Dataset entries:
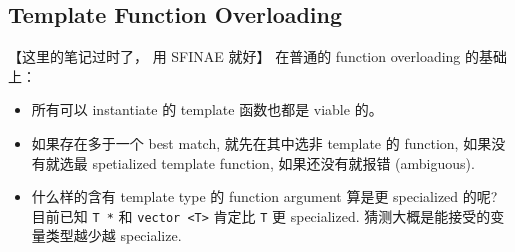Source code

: \subsection{Template Function Overloading}
【这里的笔记过时了， 用 SFINAE 就好】
在普通的 function overloading 的基础上：
\begin{itemize}
\item 所有可以 instantiate 的 template 函数也都是 viable 的。
\item 如果存在多于一个 best match, 就先在其中选非 template 的 function, 如果没有就选最 spetialized template function, 如果还没有就报错 (ambiguous).
\item 什么样的含有 template type 的 function argument 算是更 specialized 的呢? 目前已知 \verb|T *| 和 \verb|vector <T>| 肯定比 \verb`T` 更 specialized. 猜测大概是能接受的变量类型越少越 specialize.
\end{itemize}

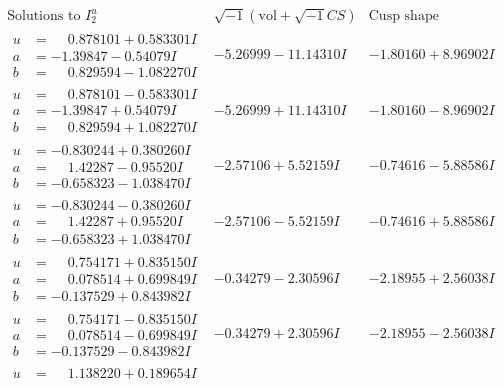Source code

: \documentclass[1p]{elsarticle_modified}
\theoremstyle{definition}
\newcommand{\I}{\sqrt{-1}}
\begin{document}
$$\begin{array}{c|c|c}  
\text{Solutions to }I^u_{2}& \I (\text{vol} + \sqrt{-1}CS) & \text{Cusp shape}\\
 \hline 
\begin{aligned}
u &= \phantom{-}0.878101 + 0.583301 I \\
a &= -1.39847 - 0.54079 I \\
b &= \phantom{-}0.829594 - 1.082270 I\end{aligned}
 & -5.26999 - 11.14310 I & -1.80160 + 8.96902 I \\ \hline\begin{aligned}
u &= \phantom{-}0.878101 - 0.583301 I \\
a &= -1.39847 + 0.54079 I \\
b &= \phantom{-}0.829594 + 1.082270 I\end{aligned}
 & -5.26999 + 11.14310 I & -1.80160 - 8.96902 I \\ \hline\begin{aligned}
u &= -0.830244 + 0.380260 I \\
a &= \phantom{-}1.42287 - 0.95520 I \\
b &= -0.658323 - 1.038470 I\end{aligned}
 & -2.57106 + 5.52159 I & -0.74616 - 5.88586 I \\ \hline\begin{aligned}
u &= -0.830244 - 0.380260 I \\
a &= \phantom{-}1.42287 + 0.95520 I \\
b &= -0.658323 + 1.038470 I\end{aligned}
 & -2.57106 - 5.52159 I & -0.74616 + 5.88586 I \\ \hline\begin{aligned}
u &= \phantom{-}0.754171 + 0.835150 I \\
a &= \phantom{-}0.078514 + 0.699849 I \\
b &= -0.137529 + 0.843982 I\end{aligned}
 & -0.34279 - 2.30596 I & -2.18955 + 2.56038 I \\ \hline\begin{aligned}
u &= \phantom{-}0.754171 - 0.835150 I \\
a &= \phantom{-}0.078514 - 0.699849 I \\
b &= -0.137529 - 0.843982 I\end{aligned}
 & -0.34279 + 2.30596 I & -2.18955 - 2.56038 I \\ \hline\begin{aligned}
u &= \phantom{-}1.138220 + 0.189654 I \\

\end{aligned}
\end{array}$$
\end{document}

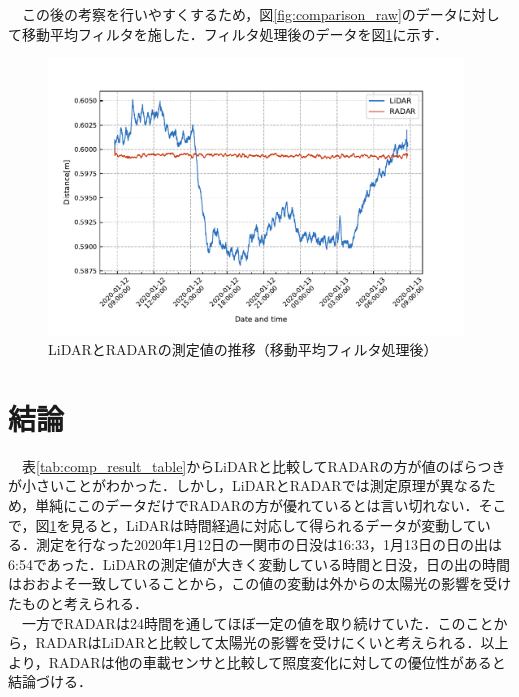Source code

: 　この後の考察を行いやすくするため，図\ref{fig:comparison_raw}のデータに対して移動平均フィルタを施した．フィルタ処理後のデータを図\ref{fig:comparison_filtered60}に示す．
\begin{figure}[H]
    \centering
    \includegraphics[width=11cm]{./fig/comparison_filtered60.pdf}
    \caption{LiDARとRADARの測定値の推移（移動平均フィルタ処理後）}
    \label{fig:comparison_filtered60}
\end{figure}

\section{結論}
　表\ref{tab:comp_result_table}からLiDARと比較してRADARの方が値のばらつきが小さいことがわかった．しかし，LiDARとRADARでは測定原理が異なるため，単純にこのデータだけでRADARの方が優れているとは言い切れない．そこで，図\ref{fig:comparison_filtered60}を見ると，LiDARは時間経過に対応して得られるデータが変動している．測定を行なった2020年1月12日の一関市の日没は16:33，1月13日の日の出は6:54であった．LiDARの測定値が大きく変動している時間と日没，日の出の時間はおおよそ一致していることから，この値の変動は外からの太陽光の影響を受けたものと考えられる．\\
　一方でRADARは24時間を通してほぼ一定の値を取り続けていた．このことから，RADARはLiDARと比較して太陽光の影響を受けにくいと考えられる．以上より，RADARは他の車載センサと比較して照度変化に対しての優位性があると結論づける．

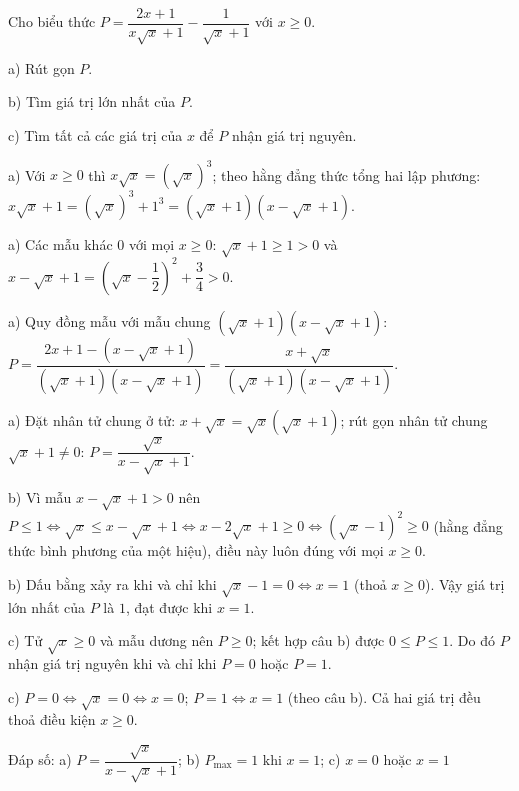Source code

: \begin{problem}[9DS-CAN-020]
Cho biểu thức $P = \dfrac{2x + 1}{x\sqrt{x} + 1} - \dfrac{1}{\sqrt{x} + 1}$ với $x \geq 0$.

a) Rút gọn $P$.

b) Tìm giá trị lớn nhất của $P$.

c) Tìm tất cả các giá trị của $x$ để $P$ nhận giá trị nguyên.

\begin{solution}
a) Với $x \geq 0$ thì $x\sqrt{x} = (\sqrt{x})^3$; theo hằng đẳng thức tổng hai lập phương: $x\sqrt{x} + 1 = (\sqrt{x})^3 + 1^3 = (\sqrt{x} + 1)(x - \sqrt{x} + 1)$.

a) Các mẫu khác $0$ với mọi $x \geq 0$: $\sqrt{x} + 1 \geq 1 > 0$ và $x - \sqrt{x} + 1 = \left(\sqrt{x} - \dfrac{1}{2}\right)^2 + \dfrac{3}{4} > 0$.

a) Quy đồng mẫu với mẫu chung $(\sqrt{x} + 1)(x - \sqrt{x} + 1)$: $P = \dfrac{2x + 1 - (x - \sqrt{x} + 1)}{(\sqrt{x} + 1)(x - \sqrt{x} + 1)} = \dfrac{x + \sqrt{x}}{(\sqrt{x} + 1)(x - \sqrt{x} + 1)}$.

a) Đặt nhân tử chung ở tử: $x + \sqrt{x} = \sqrt{x}(\sqrt{x} + 1)$; rút gọn nhân tử chung $\sqrt{x} + 1 \neq 0$: $P = \dfrac{\sqrt{x}}{x - \sqrt{x} + 1}$.

b) Vì mẫu $x - \sqrt{x} + 1 > 0$ nên $P \leq 1 \Leftrightarrow \sqrt{x} \leq x - \sqrt{x} + 1 \Leftrightarrow x - 2\sqrt{x} + 1 \geq 0 \Leftrightarrow (\sqrt{x} - 1)^2 \geq 0$ (hằng đẳng thức bình phương của một hiệu), điều này luôn đúng với mọi $x \geq 0$.

b) Dấu bằng xảy ra khi và chỉ khi $\sqrt{x} - 1 = 0 \Leftrightarrow x = 1$ (thoả $x \geq 0$). Vậy giá trị lớn nhất của $P$ là $1$, đạt được khi $x = 1$.

c) Tử $\sqrt{x} \geq 0$ và mẫu dương nên $P \geq 0$; kết hợp câu b) được $0 \leq P \leq 1$. Do đó $P$ nhận giá trị nguyên khi và chỉ khi $P = 0$ hoặc $P = 1$.

c) $P = 0 \Leftrightarrow \sqrt{x} = 0 \Leftrightarrow x = 0$; $P = 1 \Leftrightarrow x = 1$ (theo câu b). Cả hai giá trị đều thoả điều kiện $x \geq 0$.

Đáp số: a) $\boxed{P = \dfrac{\sqrt{x}}{x - \sqrt{x} + 1}}$; b) $\boxed{P_{\max} = 1 \text{ khi } x = 1}$; c) $\boxed{x = 0 \text{ hoặc } x = 1}$
\end{solution}
\end{problem}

◆ WHAT TO WORK ON ◆
Lines above that contain the string "sqrt" make up the answer.

◆ ANSWER BOX ◆
\newcommand{\I}{\sqrt{-1}}
\text{Solutions to }I^u_{2}& \I (\text{vol} + \sqrt{-1}CS) & \text{Cusp shape}\\
Cho biểu thức $P = \dfrac{2x + 1}{x\sqrt{x} + 1} - \dfrac{1}{\sqrt{x} + 1}$ với $x \geq 0$.
a) Với $x \geq 0$ thì $x\sqrt{x} = (\sqrt{x})^3$; theo hằng đẳng thức tổng hai lập phương: $x\sqrt{x} + 1 = (\sqrt{x})^3 + 1^3 = (\sqrt{x} + 1)(x - \sqrt{x} + 1)$.
a) Các mẫu khác $0$ với mọi $x \geq 0$: $\sqrt{x} + 1 \geq 1 > 0$ và $x - \sqrt{x} + 1 = \left(\sqrt{x} - \dfrac{1}{2}\right)^2 + \dfrac{3}{4} > 0$.
a) Quy đồng mẫu với mẫu chung $(\sqrt{x} + 1)(x - \sqrt{x} + 1)$: $P = \dfrac{2x + 1 - (x - \sqrt{x} + 1)}{(\sqrt{x} + 1)(x - \sqrt{x} + 1)} = \dfrac{x + \sqrt{x}}{(\sqrt{x} + 1)(x - \sqrt{x} + 1)}$.
a) Đặt nhân tử chung ở tử: $x + \sqrt{x} = \sqrt{x}(\sqrt{x} + 1)$; rút gọn nhân tử chung $\sqrt{x} + 1 \neq 0$: $P = \dfrac{\sqrt{x}}{x - \sqrt{x} + 1}$.
b) Vì mẫu $x - \sqrt{x} + 1 > 0$ nên $P \leq 1 \Leftrightarrow \sqrt{x} \leq x - \sqrt{x} + 1 \Leftrightarrow x - 2\sqrt{x} + 1 \geq 0 \Leftrightarrow (\sqrt{x} - 1)^2 \geq 0$ (hằng đẳng thức bình phương của một hiệu), điều này luôn đúng với mọi $x \geq 0$.
b) Dấu bằng xảy ra khi và chỉ khi $\sqrt{x} - 1 = 0 \Leftrightarrow x = 1$ (thoả $x \geq 0$). Vậy giá trị lớn nhất của $P$ là $1$, đạt được khi $x = 1$.
c) Tử $\sqrt{x} \geq 0$ và mẫu dương nên $P \geq 0$; kết hợp câu b) được $0 \leq P \leq 1$. Do đó $P$ nhận giá trị nguyên khi và chỉ khi $P = 0$ hoặc $P = 1$.
c) $P = 0 \Leftrightarrow \sqrt{x} = 0 \Leftrightarrow x = 0$; $P = 1 \Leftrightarrow x = 1$ (theo câu b). Cả hai giá trị đều thoả điều kiện $x \geq 0$.
Đáp số: a) $\boxed{P = \dfrac{\sqrt{x}}{x - \sqrt{x} + 1}}$; b) $\boxed{P_{\max} = 1 \text{ khi } x = 1}$; c) $\boxed{x = 0 \text{ hoặc } x = 1}$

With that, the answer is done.